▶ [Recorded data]
>>>
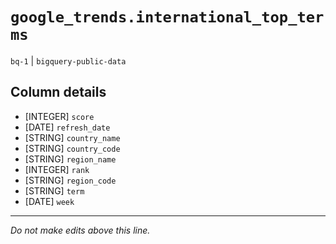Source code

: # `google_trends.international_top_terms`
`bq-1` | `bigquery-public-data`

## Column details
* [INTEGER]   `score`
* [DATE]      `refresh_date`
* [STRING]    `country_name`
* [STRING]    `country_code`
* [STRING]    `region_name`
* [INTEGER]   `rank`
* [STRING]    `region_code`
* [STRING]    `term`
* [DATE]      `week`

-------------------------------------------------------------------------------
*Do not make edits above this line.*
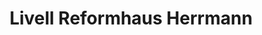 ---
title: "Livell Reformhaus Herrmann"
url: /offenbach-am-main/livell-reformhaus-herrmann/
shop: Bioladen
---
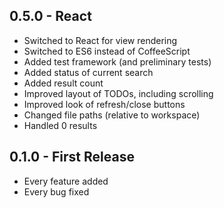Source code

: ## 0.5.0 - React
* Switched to React for view rendering
* Switched to ES6 instead of CoffeeScript
* Added test framework (and preliminary tests)
* Added status of current search
* Added result count
* Improved layout of TODOs, including scrolling
* Improved look of refresh/close buttons
* Changed file paths (relative to workspace)
* Handled 0 results

## 0.1.0 - First Release
* Every feature added
* Every bug fixed
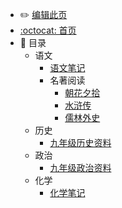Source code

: - :pencil2: [编辑此页](/md/edit.md)
- [:octocat: 首页](/README)
- :memo: 目录
  - 语文
    - [语文笔记](/md/Chinese/语文笔记.md)
    - 名著阅读
      - [朝花夕拾](/md/Chinese/ZhaoHuaXiShi.md)
      - [水浒传](/md/Chinese/水浒传.md)
      - [儒林外史](/md/Chinese/儒林外史.md)
  - 历史
    - [九年级历史资料](/md/history/九年级历史资料.md)
  - 政治
    - [九年级政治资料](/md/politics/九年级政治资料.md)
  - 化学
    - [化学笔记](/md/chemistry/化学笔记.md)

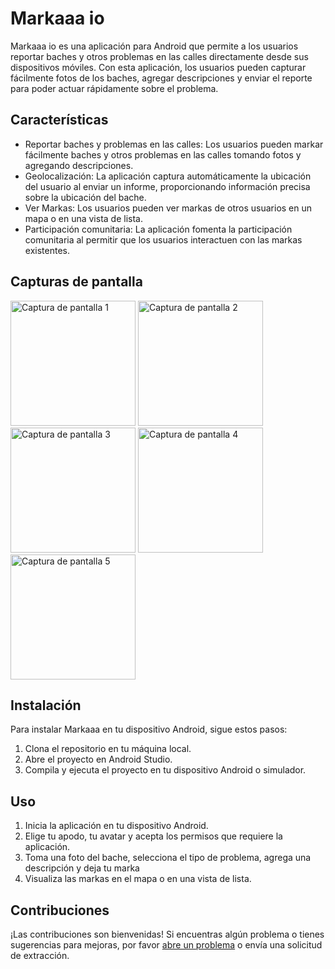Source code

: # Markaaa io

Markaaa io es una aplicación para Android que permite a los usuarios reportar baches y otros problemas en las calles directamente desde sus dispositivos móviles. Con esta aplicación, los usuarios pueden capturar fácilmente fotos de los baches, agregar descripciones y enviar el reporte para poder actuar rápidamente sobre el problema.

## Características

- Reportar baches y problemas en las calles: Los usuarios pueden markar fácilmente baches y otros problemas en las calles tomando fotos y agregando descripciones.
- Geolocalización: La aplicación captura automáticamente la ubicación del usuario al enviar un informe, proporcionando información precisa sobre la ubicación del bache.
- Ver Markas: Los usuarios pueden ver markas de otros usuarios en un mapa o en una vista de lista.
- Participación comunitaria: La aplicación fomenta la participación comunitaria al permitir que los usuarios interactuen con las markas existentes.

## Capturas de pantalla

<img src="https://github.com/Geeky-Motors/Markaaa.Android/assets/34110092/84f7d0d5-cccc-4fa8-8088-eaf870484522" width="200" alt="Captura de pantalla 1">
<img src="https://github.com/Geeky-Motors/Markaaa.Android/assets/34110092/f8cc1c7f-2bfa-4852-b89b-2413cd58e8d8" width="200" alt="Captura de pantalla 2">
<img src="https://github.com/Geeky-Motors/Markaaa.Android/assets/34110092/d0e923e0-85a2-4fe4-b675-7df02e47fbd3" width="200" alt="Captura de pantalla 3">
<img src="https://github.com/Geeky-Motors/Markaaa.Android/assets/34110092/5a0b02f3-da1f-4f42-9e09-e52c9fa263b5" width="200" alt="Captura de pantalla 4">
<img src="https://github.com/Geeky-Motors/Markaaa.Android/assets/34110092/bfa048f6-9ed7-4d83-b27c-83b0019da6d4" width="200" alt="Captura de pantalla 5">

## Instalación

Para instalar Markaaa en tu dispositivo Android, sigue estos pasos:

1. Clona el repositorio en tu máquina local.
2. Abre el proyecto en Android Studio.
3. Compila y ejecuta el proyecto en tu dispositivo Android o simulador.

## Uso

1. Inicia la aplicación en tu dispositivo Android.
2. Elige tu apodo, tu avatar y acepta los permisos que requiere la aplicación.
4. Toma una foto del bache, selecciona el tipo de problema, agrega una descripción y deja tu marka
6. Visualiza las markas en el mapa o en una vista de lista.

## Contribuciones

¡Las contribuciones son bienvenidas! Si encuentras algún problema o tienes sugerencias para mejoras, por favor [abre un problema](https://github.com/Geeky-Motors/Markaaa.Android/issues) o envía una solicitud de extracción.
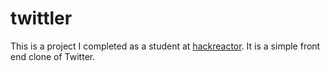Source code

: # twittler
This is a project I completed as a student at [hackreactor](http://hackreactor.com). It is a simple front end clone of Twitter.
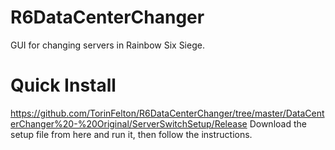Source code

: # R6DataCenterChanger
GUI for changing servers in Rainbow Six Siege.


# Quick Install
https://github.com/TorinFelton/R6DataCenterChanger/tree/master/DataCenterChanger%20-%20Original/ServerSwitchSetup/Release
Download the setup file from here and run it, then follow the instructions.
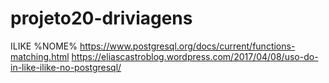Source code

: # projeto20-driviagens

ILIKE %NOME%
https://www.postgresql.org/docs/current/functions-matching.html
https://eliascastroblog.wordpress.com/2017/04/08/uso-do-in-like-ilike-no-postgresql/
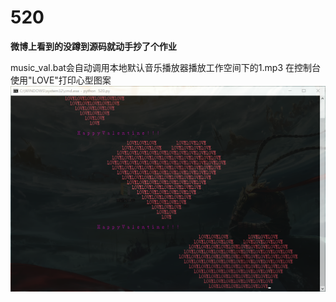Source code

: # 520

**微博上看到的没蹲到源码就动手抄了个作业**

music_val.bat会自动调用本地默认音乐播放器播放工作空间下的1.mp3
在控制台使用"LOVE"打印心型图案
![](https://github.com/sunriceM/520/blob/master/191216.png)
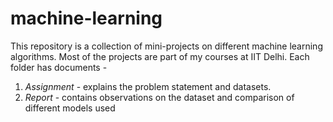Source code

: # machine-learning
This repository is a collection of mini-projects on different machine learning algorithms. Most of the projects are part of my courses at IIT Delhi.
Each folder has documents -
1. *Assignment* - explains the problem statement and datasets.
2. *Report* - contains observations on the dataset and comparison of different models used
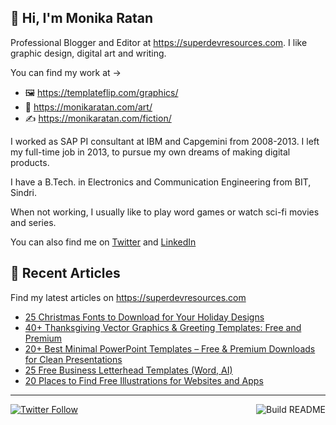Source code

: ## 👋 Hi, I'm Monika Ratan

Professional Blogger and Editor at https://superdevresources.com. I like graphic design, digital art and writing.

You can find my work at → 
- 🖼 https://templateflip.com/graphics/
- 🎨 https://monikaratan.com/art/
- ✍ https://monikaratan.com/fiction/

I worked as SAP PI consultant at IBM and Capgemini from 2008-2013. I left my full-time job in 2013, to pursue my own dreams of making digital products.

I have a B.Tech. in Electronics and Communication Engineering from BIT, Sindri.

When not working, I usually like to play word games or watch sci-fi movies and series.

You can also find me on [Twitter](https://twitter.com/monikaratan) and [LinkedIn](https://www.linkedin.com/in/monika-ratan-66207531)


## 📝 Recent Articles

Find my latest articles on https://superdevresources.com

<!-- FEED-START -->
- [25 Christmas Fonts to Download for Your Holiday Designs](https://superdevresources.com/christmas-fonts/)
- [40+ Thanksgiving Vector Graphics & Greeting Templates: Free and Premium](https://superdevresources.com/thanksgiving-vector-graphics/)
- [20+ Best Minimal PowerPoint Templates – Free & Premium Downloads for Clean Presentations](https://superdevresources.com/minimal-powerpoint-templates/)
- [25 Free Business Letterhead Templates (Word, AI)](https://superdevresources.com/business-letterhead-templates/)
- [20 Places to Find Free Illustrations for Websites and Apps](https://superdevresources.com/free-illustrations-for-websites/)
<!-- FEED-END -->

---
[![Twitter Follow](https://img.shields.io/twitter/follow/monikaratan?label=Follow&style=social)](https://twitter.com/monikaratan) <a href="https://github.com/monikaratan/monikaratan/actions"><img src="https://github.com/monikaratan/monikaratan/workflows/Build%20README/badge.svg?branch=main" align="right" alt="Build README"></a>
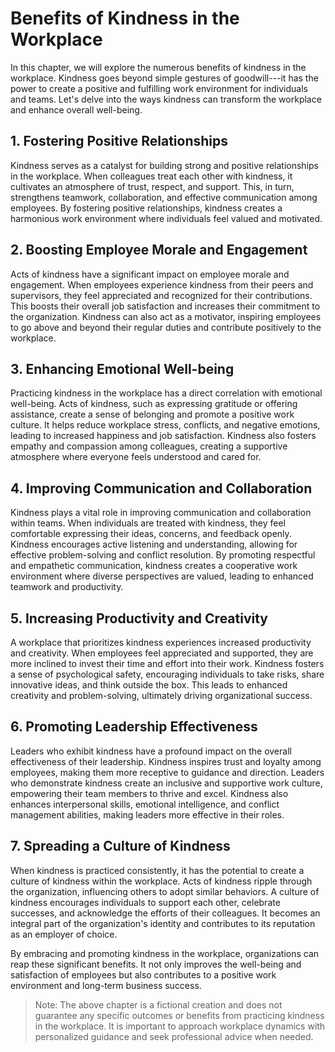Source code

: Benefits of Kindness in the Workplace
==============================================

In this chapter, we will explore the numerous benefits of kindness in the workplace. Kindness goes beyond simple gestures of goodwill---it has the power to create a positive and fulfilling work environment for individuals and teams. Let's delve into the ways kindness can transform the workplace and enhance overall well-being.

**1. Fostering Positive Relationships**
---------------------------------------

Kindness serves as a catalyst for building strong and positive relationships in the workplace. When colleagues treat each other with kindness, it cultivates an atmosphere of trust, respect, and support. This, in turn, strengthens teamwork, collaboration, and effective communication among employees. By fostering positive relationships, kindness creates a harmonious work environment where individuals feel valued and motivated.

**2. Boosting Employee Morale and Engagement**
----------------------------------------------

Acts of kindness have a significant impact on employee morale and engagement. When employees experience kindness from their peers and supervisors, they feel appreciated and recognized for their contributions. This boosts their overall job satisfaction and increases their commitment to the organization. Kindness can also act as a motivator, inspiring employees to go above and beyond their regular duties and contribute positively to the workplace.

**3. Enhancing Emotional Well-being**
-------------------------------------

Practicing kindness in the workplace has a direct correlation with emotional well-being. Acts of kindness, such as expressing gratitude or offering assistance, create a sense of belonging and promote a positive work culture. It helps reduce workplace stress, conflicts, and negative emotions, leading to increased happiness and job satisfaction. Kindness also fosters empathy and compassion among colleagues, creating a supportive atmosphere where everyone feels understood and cared for.

**4. Improving Communication and Collaboration**
------------------------------------------------

Kindness plays a vital role in improving communication and collaboration within teams. When individuals are treated with kindness, they feel comfortable expressing their ideas, concerns, and feedback openly. Kindness encourages active listening and understanding, allowing for effective problem-solving and conflict resolution. By promoting respectful and empathetic communication, kindness creates a cooperative work environment where diverse perspectives are valued, leading to enhanced teamwork and productivity.

**5. Increasing Productivity and Creativity**
---------------------------------------------

A workplace that prioritizes kindness experiences increased productivity and creativity. When employees feel appreciated and supported, they are more inclined to invest their time and effort into their work. Kindness fosters a sense of psychological safety, encouraging individuals to take risks, share innovative ideas, and think outside the box. This leads to enhanced creativity and problem-solving, ultimately driving organizational success.

**6. Promoting Leadership Effectiveness**
-----------------------------------------

Leaders who exhibit kindness have a profound impact on the overall effectiveness of their leadership. Kindness inspires trust and loyalty among employees, making them more receptive to guidance and direction. Leaders who demonstrate kindness create an inclusive and supportive work culture, empowering their team members to thrive and excel. Kindness also enhances interpersonal skills, emotional intelligence, and conflict management abilities, making leaders more effective in their roles.

**7. Spreading a Culture of Kindness**
--------------------------------------

When kindness is practiced consistently, it has the potential to create a culture of kindness within the workplace. Acts of kindness ripple through the organization, influencing others to adopt similar behaviors. A culture of kindness encourages individuals to support each other, celebrate successes, and acknowledge the efforts of their colleagues. It becomes an integral part of the organization's identity and contributes to its reputation as an employer of choice.

By embracing and promoting kindness in the workplace, organizations can reap these significant benefits. It not only improves the well-being and satisfaction of employees but also contributes to a positive work environment and long-term business success.
> Note: The above chapter is a fictional creation and does not guarantee any specific outcomes or benefits from practicing kindness in the workplace. It is important to approach workplace dynamics with personalized guidance and seek professional advice when needed.
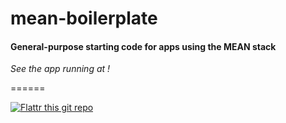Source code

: # mean-boilerplate

#### General-purpose starting code for apps using the MEAN stack

_See the app running at [<URL>]()!_

======

[![Flattr this git repo](http://api.flattr.com/button/flattr-badge-large.png)](https://flattr.com/submit/auto?user_id=levisl176&url=github.com/levisl176/mean-boilerplate&title=mean-boilerplate&language=javascript&tags=github&category=software)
<<<
The job here is to find each line above with the word "monikaratan" and copy it.

▶ [Task output]
- 🎨 https://monikaratan.com/art/
- ✍ https://monikaratan.com/fiction/
You can also find me on [Twitter](https://twitter.com/monikaratan) and [LinkedIn](https://www.linkedin.com/in/monika-ratan-66207531)
[![Twitter Follow](https://img.shields.io/twitter/follow/monikaratan?label=Follow&style=social)](https://twitter.com/monikaratan) <a href="https://github.com/monikaratan/monikaratan/actions"><img src="https://github.com/monikaratan/monikaratan/workflows/Build%20README/badge.svg?branch=main" align="right" alt="Build README"></a>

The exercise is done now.